Análisis

Tacho Rufino

Echar de menos la sala oscura

Desde la aparición de Windows y sus múltiples ventanas, mutaron radicalmente los procesos de conocimiento y consumoLas series son un ejemplo de la adicción a pequeñas y múltiples dosis que trajo internet

Saber que no son pocas las personas que se pegan una tarde y parte de la noche viendo todos los capítulos de una serie ha llegado a causarme una sensación de fuera de juego aún mayor de la que tengo de vez en cuando en una crisis tecnológica de andar por casa: una clase on line en un aula insospechada y en la que los alumnos no te oyen, una firma digital imposible de estampar en un documento urgente, un secuestrador del navegador que no hay forma de eliminar, un listado con decenas de opciones de configuración de las aplicaciones del teléfono. Pero, ya digo, lo del maratón de series de Netflix o HBO me ha movido al fuera de juego, con un renovado riesgo a caer en la misantropía. En realidad, no es odio al congénere, todo o más un poco de envidia; y no se trata de rabia por ser ellos más apañados que yo con los dispositivos, o más capaces de pegarse la remada en el sofá cinco horas. Es esto, en realidad: es verme incapaz de conseguir el placer doméstico que otros consiguen a tiro de mando a distancia; incapaz de estar atento tanto tiempo a nada. Por socializar y participar del friquismo, por dar conversación que no sea política o pandémica, suelo declararme fan de Breaking Bad; cuando fan, lo que se dice fan, yo sólo lo he sido de Cruyff, Cardeñosa, Woody Allen, Dylan, los Beatles y muy poco más. Pero esa serie tiene un personaje homérico, resolutivo, orientadísimo a la tarea y francamente mentiroso: Walter White es bastante ídolo para mí, y su mujer Skyler, también, por virtudes complementarias, belleza aparte. Pero no teman: aunque mencione con soltura esos nombres de personajes, no podría poner en pie ni una temporada y ni siquiera de qué va con precisión la serie: no tengo capacidad de seguir un capítulo completo. Suelo hacer un sudoku mientras, puesto a confesar hoy aquí. He ahí la diferencia más allá de la duración de esas piezas semicompletas llamadas capítulos, agrupadas en temporadas o grupos de temática autocontenida: en la sala de cine no hay luz, no puedes ver nada más que la pantalla. Y esa obligación hace virtud.
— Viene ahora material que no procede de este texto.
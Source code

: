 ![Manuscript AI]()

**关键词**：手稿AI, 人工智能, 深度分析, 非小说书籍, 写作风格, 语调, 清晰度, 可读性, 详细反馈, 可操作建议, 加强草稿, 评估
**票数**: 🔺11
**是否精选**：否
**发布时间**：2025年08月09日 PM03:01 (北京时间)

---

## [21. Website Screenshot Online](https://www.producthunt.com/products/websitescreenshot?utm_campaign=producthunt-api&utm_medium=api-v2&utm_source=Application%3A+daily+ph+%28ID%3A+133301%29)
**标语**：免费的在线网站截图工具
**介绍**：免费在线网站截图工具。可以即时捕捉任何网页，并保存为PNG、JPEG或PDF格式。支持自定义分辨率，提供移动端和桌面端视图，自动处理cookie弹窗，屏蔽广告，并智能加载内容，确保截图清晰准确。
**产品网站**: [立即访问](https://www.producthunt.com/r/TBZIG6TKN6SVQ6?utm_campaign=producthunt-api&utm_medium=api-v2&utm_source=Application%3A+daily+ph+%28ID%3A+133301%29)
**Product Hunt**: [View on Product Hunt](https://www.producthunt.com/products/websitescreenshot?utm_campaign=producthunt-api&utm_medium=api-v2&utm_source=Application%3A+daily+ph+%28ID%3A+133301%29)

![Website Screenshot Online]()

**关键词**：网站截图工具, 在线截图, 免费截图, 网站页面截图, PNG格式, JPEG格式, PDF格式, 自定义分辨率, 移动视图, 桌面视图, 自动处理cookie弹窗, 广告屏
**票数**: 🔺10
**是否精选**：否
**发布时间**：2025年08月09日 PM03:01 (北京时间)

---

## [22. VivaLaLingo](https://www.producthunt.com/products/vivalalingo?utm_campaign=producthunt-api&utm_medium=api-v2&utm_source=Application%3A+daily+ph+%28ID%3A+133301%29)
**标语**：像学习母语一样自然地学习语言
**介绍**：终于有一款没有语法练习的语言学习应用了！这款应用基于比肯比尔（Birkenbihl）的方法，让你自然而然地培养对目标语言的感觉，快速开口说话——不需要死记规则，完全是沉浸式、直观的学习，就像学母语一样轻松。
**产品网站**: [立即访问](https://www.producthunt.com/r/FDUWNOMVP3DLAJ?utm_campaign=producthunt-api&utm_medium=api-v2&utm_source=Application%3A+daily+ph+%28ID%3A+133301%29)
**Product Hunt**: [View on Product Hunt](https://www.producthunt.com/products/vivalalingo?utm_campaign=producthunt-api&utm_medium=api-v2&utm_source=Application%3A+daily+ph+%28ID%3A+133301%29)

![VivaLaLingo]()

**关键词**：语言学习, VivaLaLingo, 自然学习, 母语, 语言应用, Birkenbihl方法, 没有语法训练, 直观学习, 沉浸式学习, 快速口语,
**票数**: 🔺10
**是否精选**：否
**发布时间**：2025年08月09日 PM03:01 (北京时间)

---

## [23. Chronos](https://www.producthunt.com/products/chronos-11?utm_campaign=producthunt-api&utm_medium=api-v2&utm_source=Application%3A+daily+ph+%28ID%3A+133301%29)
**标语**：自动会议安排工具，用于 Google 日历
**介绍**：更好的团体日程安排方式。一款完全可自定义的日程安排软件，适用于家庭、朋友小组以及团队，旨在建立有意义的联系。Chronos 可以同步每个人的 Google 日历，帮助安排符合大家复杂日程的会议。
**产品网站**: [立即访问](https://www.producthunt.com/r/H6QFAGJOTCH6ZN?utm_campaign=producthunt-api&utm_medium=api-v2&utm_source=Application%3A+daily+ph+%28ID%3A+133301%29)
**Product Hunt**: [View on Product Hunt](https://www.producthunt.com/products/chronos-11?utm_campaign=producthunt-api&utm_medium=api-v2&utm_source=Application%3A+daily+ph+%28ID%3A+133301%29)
Quizá usted tampoco haya conseguido ver completa en la tele ni una sola vez Lo que el viento se llevó, sin caer en los brazos de Morfeo uno o dos buenos ratos en los intentos: es como las clases de dos horas, en las que los rendimientos del aprendizaje menguan aceleradamente a partir de los 70 minutos. Puede que usted, como yo, se haya planteado si tiene alguna tarita de esas que en su niñez aún no se habían tipificado. Yo tengo una coartada para eso: usted no tiene déficit alguno de atención o concentración, es que nos han cambiado las reglas del juego. Hicimos el bachiller y la carrera con un esquema de aprendizaje lineal, de clases, manuales y apuntes, con una clara limitación de posibilidades de acceso a la información. Si la limitación es un hándicap por definición, el exceso de información y sus fuentes es el camino más corto a la superficialidad: heredero de las ventanas de Windows, múltiples y abiertas a la vez, Google crea el vicio del conocimiento inmediato y con pies de barro. Hoy se puede saber casi de todo a tiro de clic y Wikipedia, otra cosa es que se sepa algo con una mínima profundidad, más allá de unirse a un volátil curso de opinión en una red social, lo que te llena las cananas de munición de fogueo para soltarla en la barra de un bar como un verdadero sabio (epidemiólogo, polítólogo, analista de ocasión de lo que sea). Las series, de hecho, son una adaptación del cine -del largometraje- a un metraje entrecortado, fragmentado, en entregas o píldoras, sin que cada una de tales entregas atragante nuestra nueva forma de conocer. Es lo que internet ha hecho con nuestras cabezas. Unos yonquis de la dosis... y a otra cosa, mariposa.